(Exercise details) The task calls for every line of the data to be repeated exactly.

Data records
- - - - -
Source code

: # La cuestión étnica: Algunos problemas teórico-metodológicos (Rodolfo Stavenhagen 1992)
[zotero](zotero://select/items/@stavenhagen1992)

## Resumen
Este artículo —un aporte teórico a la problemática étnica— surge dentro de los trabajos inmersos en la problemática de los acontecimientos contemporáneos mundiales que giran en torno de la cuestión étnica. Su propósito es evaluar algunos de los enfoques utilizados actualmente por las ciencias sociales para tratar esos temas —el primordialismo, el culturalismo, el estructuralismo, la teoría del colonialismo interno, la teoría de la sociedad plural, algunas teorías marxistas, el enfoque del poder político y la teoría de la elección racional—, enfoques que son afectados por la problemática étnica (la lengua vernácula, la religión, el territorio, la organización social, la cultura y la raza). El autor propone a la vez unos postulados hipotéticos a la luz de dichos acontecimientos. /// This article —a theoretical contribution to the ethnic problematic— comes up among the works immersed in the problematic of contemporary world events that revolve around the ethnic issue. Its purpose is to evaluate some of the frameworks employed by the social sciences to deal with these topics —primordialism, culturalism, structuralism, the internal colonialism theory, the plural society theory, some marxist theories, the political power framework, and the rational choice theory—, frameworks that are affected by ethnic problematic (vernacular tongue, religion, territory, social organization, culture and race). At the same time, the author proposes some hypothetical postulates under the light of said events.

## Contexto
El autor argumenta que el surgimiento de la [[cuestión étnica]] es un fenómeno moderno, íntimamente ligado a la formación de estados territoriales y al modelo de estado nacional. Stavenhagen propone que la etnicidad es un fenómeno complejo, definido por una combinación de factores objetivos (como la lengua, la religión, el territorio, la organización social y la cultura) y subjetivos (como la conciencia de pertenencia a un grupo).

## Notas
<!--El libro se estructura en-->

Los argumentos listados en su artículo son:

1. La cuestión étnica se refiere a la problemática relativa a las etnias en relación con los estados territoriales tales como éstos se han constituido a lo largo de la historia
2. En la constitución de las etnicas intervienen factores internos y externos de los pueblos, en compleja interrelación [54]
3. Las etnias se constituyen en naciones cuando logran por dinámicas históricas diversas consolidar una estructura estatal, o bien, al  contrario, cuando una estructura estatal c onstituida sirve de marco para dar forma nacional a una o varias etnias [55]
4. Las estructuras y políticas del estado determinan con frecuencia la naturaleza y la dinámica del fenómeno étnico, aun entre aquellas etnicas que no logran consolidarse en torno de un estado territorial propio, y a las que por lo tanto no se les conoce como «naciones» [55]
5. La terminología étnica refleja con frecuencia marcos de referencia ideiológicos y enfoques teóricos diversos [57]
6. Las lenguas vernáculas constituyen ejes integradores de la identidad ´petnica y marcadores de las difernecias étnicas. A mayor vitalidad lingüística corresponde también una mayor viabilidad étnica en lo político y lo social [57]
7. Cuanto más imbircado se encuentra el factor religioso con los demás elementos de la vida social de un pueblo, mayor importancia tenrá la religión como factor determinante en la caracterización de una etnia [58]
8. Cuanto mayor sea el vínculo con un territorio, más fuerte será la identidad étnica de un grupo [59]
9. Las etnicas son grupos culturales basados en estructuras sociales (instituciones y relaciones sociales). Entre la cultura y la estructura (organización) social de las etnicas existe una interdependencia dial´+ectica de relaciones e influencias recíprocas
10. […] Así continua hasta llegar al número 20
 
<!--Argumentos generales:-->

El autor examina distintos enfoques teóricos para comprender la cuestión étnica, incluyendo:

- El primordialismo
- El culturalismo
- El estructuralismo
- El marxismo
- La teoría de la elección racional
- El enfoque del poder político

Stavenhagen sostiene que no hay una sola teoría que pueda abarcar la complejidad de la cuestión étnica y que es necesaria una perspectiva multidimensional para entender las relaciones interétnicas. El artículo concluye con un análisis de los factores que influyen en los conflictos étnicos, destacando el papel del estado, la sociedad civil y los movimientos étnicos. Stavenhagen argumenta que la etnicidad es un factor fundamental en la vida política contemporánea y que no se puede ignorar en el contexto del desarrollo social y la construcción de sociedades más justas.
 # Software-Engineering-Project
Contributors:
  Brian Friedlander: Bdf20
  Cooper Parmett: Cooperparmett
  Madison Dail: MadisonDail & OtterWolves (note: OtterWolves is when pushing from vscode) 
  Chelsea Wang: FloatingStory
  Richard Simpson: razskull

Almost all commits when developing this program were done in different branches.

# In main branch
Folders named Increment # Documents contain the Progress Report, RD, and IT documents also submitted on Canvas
- - - - -
(Result for this exercise)
Source code

: # La cuestión étnica: Algunos problemas teórico-metodológicos (Rodolfo Stavenhagen 1992)
[zotero](zotero://select/items/@stavenhagen1992)

## Resumen
Este artículo —un aporte teórico a la problemática étnica— surge dentro de los trabajos inmersos en la problemática de los acontecimientos contemporáneos mundiales que giran en torno de la cuestión étnica. Su propósito es evaluar algunos de los enfoques utilizados actualmente por las ciencias sociales para tratar esos temas —el primordialismo, el culturalismo, el estructuralismo, la teoría del colonialismo interno, la teoría de la sociedad plural, algunas teorías marxistas, el enfoque del poder político y la teoría de la elección racional—, enfoques que son afectados por la problemática étnica (la lengua vernácula, la religión, el territorio, la organización social, la cultura y la raza). El autor propone a la vez unos postulados hipotéticos a la luz de dichos acontecimientos. /// This article —a theoretical contribution to the ethnic problematic— comes up among the works immersed in the problematic of contemporary world events that revolve around the ethnic issue. Its purpose is to evaluate some of the frameworks employed by the social sciences to deal with these topics —primordialism, culturalism, structuralism, the internal colonialism theory, the plural society theory, some marxist theories, the political power framework, and the rational choice theory—, frameworks that are affected by ethnic problematic (vernacular tongue, religion, territory, social organization, culture and race). At the same time, the author proposes some hypothetical postulates under the light of said events.

## Contexto
El autor argumenta que el surgimiento de la [[cuestión étnica]] es un fenómeno moderno, íntimamente ligado a la formación de estados territoriales y al modelo de estado nacional. Stavenhagen propone que la etnicidad es un fenómeno complejo, definido por una combinación de factores objetivos (como la lengua, la religión, el territorio, la organización social y la cultura) y subjetivos (como la conciencia de pertenencia a un grupo).

## Notas
<!--El libro se estructura en-->

Los argumentos listados en su artículo son:

1. La cuestión étnica se refiere a la problemática relativa a las etnias en relación con los estados territoriales tales como éstos se han constituido a lo largo de la historia
2. En la constitución de las etnicas intervienen factores internos y externos de los pueblos, en compleja interrelación [54]
3. Las etnias se constituyen en naciones cuando logran por dinámicas históricas diversas consolidar una estructura estatal, o bien, al  contrario, cuando una estructura estatal c onstituida sirve de marco para dar forma nacional a una o varias etnias [55]
4. Las estructuras y políticas del estado determinan con frecuencia la naturaleza y la dinámica del fenómeno étnico, aun entre aquellas etnicas que no logran consolidarse en torno de un estado territorial propio, y a las que por lo tanto no se les conoce como «naciones» [55]
5. La terminología étnica refleja con frecuencia marcos de referencia ideiológicos y enfoques teóricos diversos [57]
6. Las lenguas vernáculas constituyen ejes integradores de la identidad ´petnica y marcadores de las difernecias étnicas. A mayor vitalidad lingüística corresponde también una mayor viabilidad étnica en lo político y lo social [57]
7. Cuanto más imbircado se encuentra el factor religioso con los demás elementos de la vida social de un pueblo, mayor importancia tenrá la religión como factor determinante en la caracterización de una etnia [58]
8. Cuanto mayor sea el vínculo con un territorio, más fuerte será la identidad étnica de un grupo [59]
9. Las etnicas son grupos culturales basados en estructuras sociales (instituciones y relaciones sociales). Entre la cultura y la estructura (organización) social de las etnicas existe una interdependencia dial´+ectica de relaciones e influencias recíprocas
10. […] Así continua hasta llegar al número 20
 
<!--Argumentos generales:-->

El autor examina distintos enfoques teóricos para comprender la cuestión étnica, incluyendo:

- El primordialismo
- El culturalismo
- El estructuralismo
- El marxismo
- La teoría de la elección racional
- El enfoque del poder político

Stavenhagen sostiene que no hay una sola teoría que pueda abarcar la complejidad de la cuestión étnica y que es necesaria una perspectiva multidimensional para entender las relaciones interétnicas. El artículo concluye con un análisis de los factores que influyen en los conflictos étnicos, destacando el papel del estado, la sociedad civil y los movimientos étnicos. Stavenhagen argumenta que la etnicidad es un factor fundamental en la vida política contemporánea y que no se puede ignorar en el contexto del desarrollo social y la construcción de sociedades más justas.
 # Software-Engineering-Project
Contributors:
  Brian Friedlander: Bdf20
  Cooper Parmett: Cooperparmett
  Madison Dail: MadisonDail & OtterWolves (note: OtterWolves is when pushing from vscode) 
  Chelsea Wang: FloatingStory
  Richard Simpson: razskull

Almost all commits when developing this program were done in different branches.

# In main branch
Folders named Increment # Documents contain the Progress Report, RD, and IT documents also submitted on Canvas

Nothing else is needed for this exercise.